§ **Work item**: Please copy out the lines in the entries that contain "pair".

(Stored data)
======
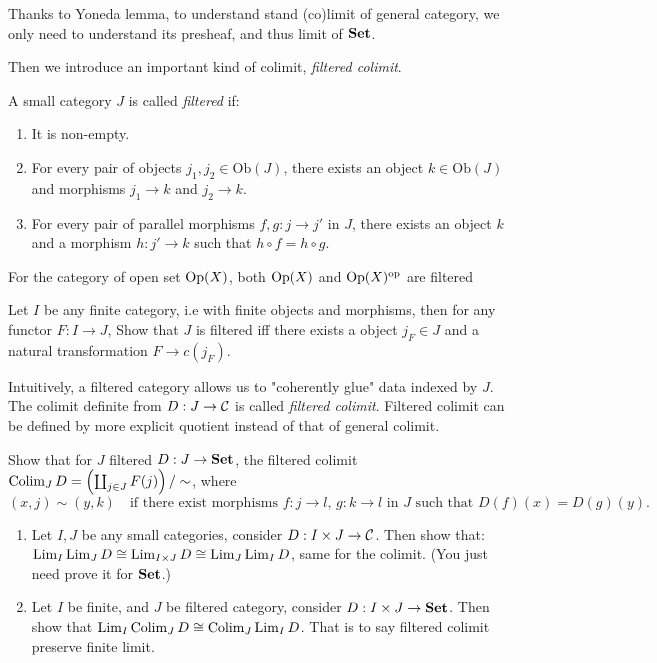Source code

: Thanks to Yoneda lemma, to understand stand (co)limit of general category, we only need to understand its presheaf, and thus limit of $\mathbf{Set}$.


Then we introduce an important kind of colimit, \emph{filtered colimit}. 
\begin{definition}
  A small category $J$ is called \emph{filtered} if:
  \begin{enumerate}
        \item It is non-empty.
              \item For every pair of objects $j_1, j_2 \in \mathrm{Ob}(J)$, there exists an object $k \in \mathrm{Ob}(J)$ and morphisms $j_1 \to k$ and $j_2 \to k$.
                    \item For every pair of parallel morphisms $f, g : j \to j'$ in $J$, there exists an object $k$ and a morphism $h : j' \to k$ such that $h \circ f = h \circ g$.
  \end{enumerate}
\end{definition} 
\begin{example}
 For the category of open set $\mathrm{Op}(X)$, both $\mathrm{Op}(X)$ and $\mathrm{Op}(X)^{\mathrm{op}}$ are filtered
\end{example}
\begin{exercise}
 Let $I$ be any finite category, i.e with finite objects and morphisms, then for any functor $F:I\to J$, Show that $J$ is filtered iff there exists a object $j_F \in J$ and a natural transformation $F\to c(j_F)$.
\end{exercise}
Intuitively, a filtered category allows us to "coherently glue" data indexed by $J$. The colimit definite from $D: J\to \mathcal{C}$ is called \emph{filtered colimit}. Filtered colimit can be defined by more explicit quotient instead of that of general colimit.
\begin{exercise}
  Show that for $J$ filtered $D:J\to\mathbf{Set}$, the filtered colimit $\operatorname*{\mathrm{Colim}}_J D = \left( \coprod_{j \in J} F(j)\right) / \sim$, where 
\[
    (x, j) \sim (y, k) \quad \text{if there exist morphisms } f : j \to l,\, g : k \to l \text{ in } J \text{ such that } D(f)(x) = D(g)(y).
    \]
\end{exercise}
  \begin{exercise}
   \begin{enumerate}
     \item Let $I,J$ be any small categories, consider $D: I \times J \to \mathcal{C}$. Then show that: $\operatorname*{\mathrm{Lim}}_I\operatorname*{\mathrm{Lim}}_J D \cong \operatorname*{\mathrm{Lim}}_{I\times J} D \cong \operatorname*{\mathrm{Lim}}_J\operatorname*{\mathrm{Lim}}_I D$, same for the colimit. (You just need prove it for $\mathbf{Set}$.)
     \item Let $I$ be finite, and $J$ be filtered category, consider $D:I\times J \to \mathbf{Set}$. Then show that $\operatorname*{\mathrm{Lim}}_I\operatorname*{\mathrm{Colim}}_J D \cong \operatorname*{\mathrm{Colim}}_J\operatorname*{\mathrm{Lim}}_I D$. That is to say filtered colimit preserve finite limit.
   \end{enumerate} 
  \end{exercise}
======
§ **Response to this task**:
              \item For every pair of objects $j_1, j_2 \in \mathrm{Ob}(J)$, there exists an object $k \in \mathrm{Ob}(J)$ and morphisms $j_1 \to k$ and $j_2 \to k$.
                    \item For every pair of parallel morphisms $f, g : j \to j'$ in $J$, there exists an object $k$ and a morphism $h : j' \to k$ such that $h \circ f = h \circ g$.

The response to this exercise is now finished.